*EXERCISE DIRECTIONS*: Please copy each line of the listing that includes the string "more".

*AVAILABLE DATA*:

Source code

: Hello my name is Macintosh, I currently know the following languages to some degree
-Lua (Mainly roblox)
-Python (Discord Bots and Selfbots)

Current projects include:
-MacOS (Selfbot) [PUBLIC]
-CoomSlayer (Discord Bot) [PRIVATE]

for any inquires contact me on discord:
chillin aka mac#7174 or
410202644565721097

...

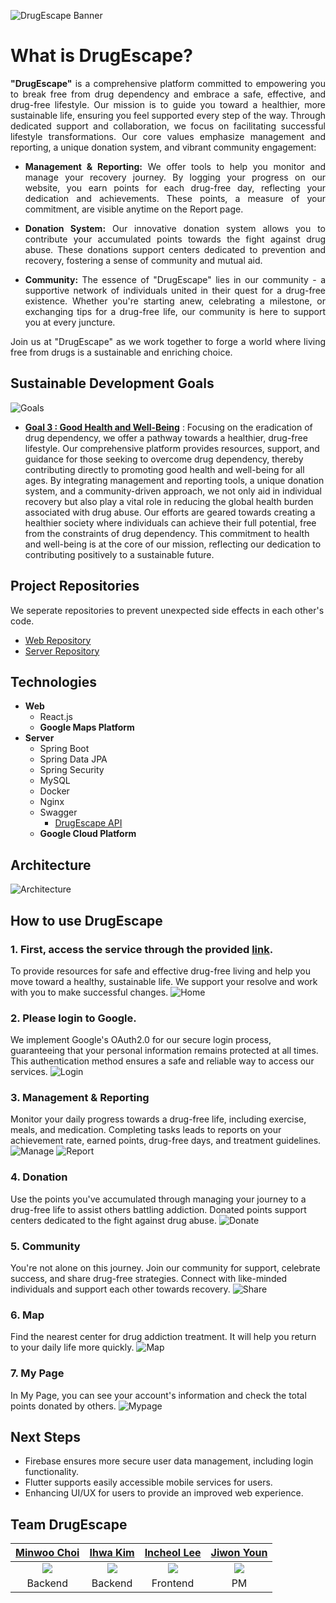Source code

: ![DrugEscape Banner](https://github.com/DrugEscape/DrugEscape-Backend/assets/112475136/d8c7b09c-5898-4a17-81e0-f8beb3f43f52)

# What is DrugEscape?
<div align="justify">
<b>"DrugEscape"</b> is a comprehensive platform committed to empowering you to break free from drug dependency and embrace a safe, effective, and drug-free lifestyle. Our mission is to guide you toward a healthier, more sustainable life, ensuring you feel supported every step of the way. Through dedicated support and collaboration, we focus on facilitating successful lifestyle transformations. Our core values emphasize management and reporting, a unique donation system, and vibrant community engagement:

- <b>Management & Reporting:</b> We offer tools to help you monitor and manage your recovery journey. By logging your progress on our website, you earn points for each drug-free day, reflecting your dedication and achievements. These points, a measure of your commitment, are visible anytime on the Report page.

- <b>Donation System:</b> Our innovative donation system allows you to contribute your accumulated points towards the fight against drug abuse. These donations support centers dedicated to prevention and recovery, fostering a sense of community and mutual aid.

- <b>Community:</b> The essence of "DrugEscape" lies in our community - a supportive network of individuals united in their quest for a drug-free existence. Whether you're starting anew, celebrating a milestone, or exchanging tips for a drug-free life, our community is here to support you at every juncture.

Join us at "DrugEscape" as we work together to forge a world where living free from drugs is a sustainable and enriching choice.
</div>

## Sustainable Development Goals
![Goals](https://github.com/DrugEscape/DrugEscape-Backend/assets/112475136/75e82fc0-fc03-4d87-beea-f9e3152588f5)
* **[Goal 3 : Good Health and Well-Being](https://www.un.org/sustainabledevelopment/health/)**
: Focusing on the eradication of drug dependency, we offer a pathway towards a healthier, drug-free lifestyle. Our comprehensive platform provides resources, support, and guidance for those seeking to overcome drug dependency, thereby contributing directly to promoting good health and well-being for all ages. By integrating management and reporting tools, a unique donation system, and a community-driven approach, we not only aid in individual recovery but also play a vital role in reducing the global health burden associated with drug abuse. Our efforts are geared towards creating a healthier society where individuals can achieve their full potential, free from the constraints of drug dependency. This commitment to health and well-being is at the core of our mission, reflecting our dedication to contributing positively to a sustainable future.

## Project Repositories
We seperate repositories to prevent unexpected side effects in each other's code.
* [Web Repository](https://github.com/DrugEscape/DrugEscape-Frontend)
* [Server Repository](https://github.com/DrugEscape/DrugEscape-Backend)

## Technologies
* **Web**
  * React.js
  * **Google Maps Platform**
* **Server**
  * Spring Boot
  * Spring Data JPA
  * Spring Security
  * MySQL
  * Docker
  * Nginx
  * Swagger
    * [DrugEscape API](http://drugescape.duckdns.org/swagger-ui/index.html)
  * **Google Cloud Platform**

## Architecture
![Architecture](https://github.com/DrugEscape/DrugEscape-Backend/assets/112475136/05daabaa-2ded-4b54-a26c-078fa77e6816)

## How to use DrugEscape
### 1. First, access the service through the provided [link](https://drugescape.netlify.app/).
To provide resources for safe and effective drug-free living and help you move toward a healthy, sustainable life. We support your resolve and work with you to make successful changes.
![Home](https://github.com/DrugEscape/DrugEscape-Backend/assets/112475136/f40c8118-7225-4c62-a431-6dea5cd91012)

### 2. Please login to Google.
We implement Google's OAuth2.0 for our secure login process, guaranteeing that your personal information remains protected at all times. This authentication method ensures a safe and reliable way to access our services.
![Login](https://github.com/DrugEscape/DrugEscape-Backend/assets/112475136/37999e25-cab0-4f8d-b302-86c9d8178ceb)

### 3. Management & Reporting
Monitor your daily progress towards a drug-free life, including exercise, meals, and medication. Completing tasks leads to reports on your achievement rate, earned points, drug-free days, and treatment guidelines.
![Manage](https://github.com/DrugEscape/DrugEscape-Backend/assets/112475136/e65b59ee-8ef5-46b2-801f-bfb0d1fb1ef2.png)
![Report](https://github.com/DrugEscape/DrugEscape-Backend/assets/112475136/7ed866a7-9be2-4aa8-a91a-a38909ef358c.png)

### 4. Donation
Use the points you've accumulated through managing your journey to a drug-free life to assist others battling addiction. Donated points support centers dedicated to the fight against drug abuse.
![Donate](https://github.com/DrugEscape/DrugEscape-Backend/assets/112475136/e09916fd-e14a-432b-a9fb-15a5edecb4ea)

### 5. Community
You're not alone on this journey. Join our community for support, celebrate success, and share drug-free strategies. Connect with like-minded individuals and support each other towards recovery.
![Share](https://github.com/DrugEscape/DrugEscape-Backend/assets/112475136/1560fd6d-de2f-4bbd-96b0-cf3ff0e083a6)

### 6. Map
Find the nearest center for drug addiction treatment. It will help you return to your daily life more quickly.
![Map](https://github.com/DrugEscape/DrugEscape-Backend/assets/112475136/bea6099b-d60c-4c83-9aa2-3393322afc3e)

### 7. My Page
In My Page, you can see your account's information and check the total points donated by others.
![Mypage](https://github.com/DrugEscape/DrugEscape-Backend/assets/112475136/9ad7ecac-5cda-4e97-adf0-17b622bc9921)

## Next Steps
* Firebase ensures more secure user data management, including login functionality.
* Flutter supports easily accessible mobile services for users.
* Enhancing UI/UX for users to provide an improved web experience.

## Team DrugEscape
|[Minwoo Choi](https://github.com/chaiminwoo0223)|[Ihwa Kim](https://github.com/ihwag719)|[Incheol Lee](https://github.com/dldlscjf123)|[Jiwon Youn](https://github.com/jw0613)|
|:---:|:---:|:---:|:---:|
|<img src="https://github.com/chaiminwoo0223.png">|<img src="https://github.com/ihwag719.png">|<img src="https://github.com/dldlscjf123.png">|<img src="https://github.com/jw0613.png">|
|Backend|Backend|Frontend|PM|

*SOLUTION FOR THIS EXERCISE*:
<b>"DrugEscape"</b> is a comprehensive platform committed to empowering you to break free from drug dependency and embrace a safe, effective, and drug-free lifestyle. Our mission is to guide you toward a healthier, more sustainable life, ensuring you feel supported every step of the way. Through dedicated support and collaboration, we focus on facilitating successful lifestyle transformations. Our core values emphasize management and reporting, a unique donation system, and vibrant community engagement:
Find the nearest center for drug addiction treatment. It will help you return to your daily life more quickly.
* Firebase ensures more secure user data management, including login functionality.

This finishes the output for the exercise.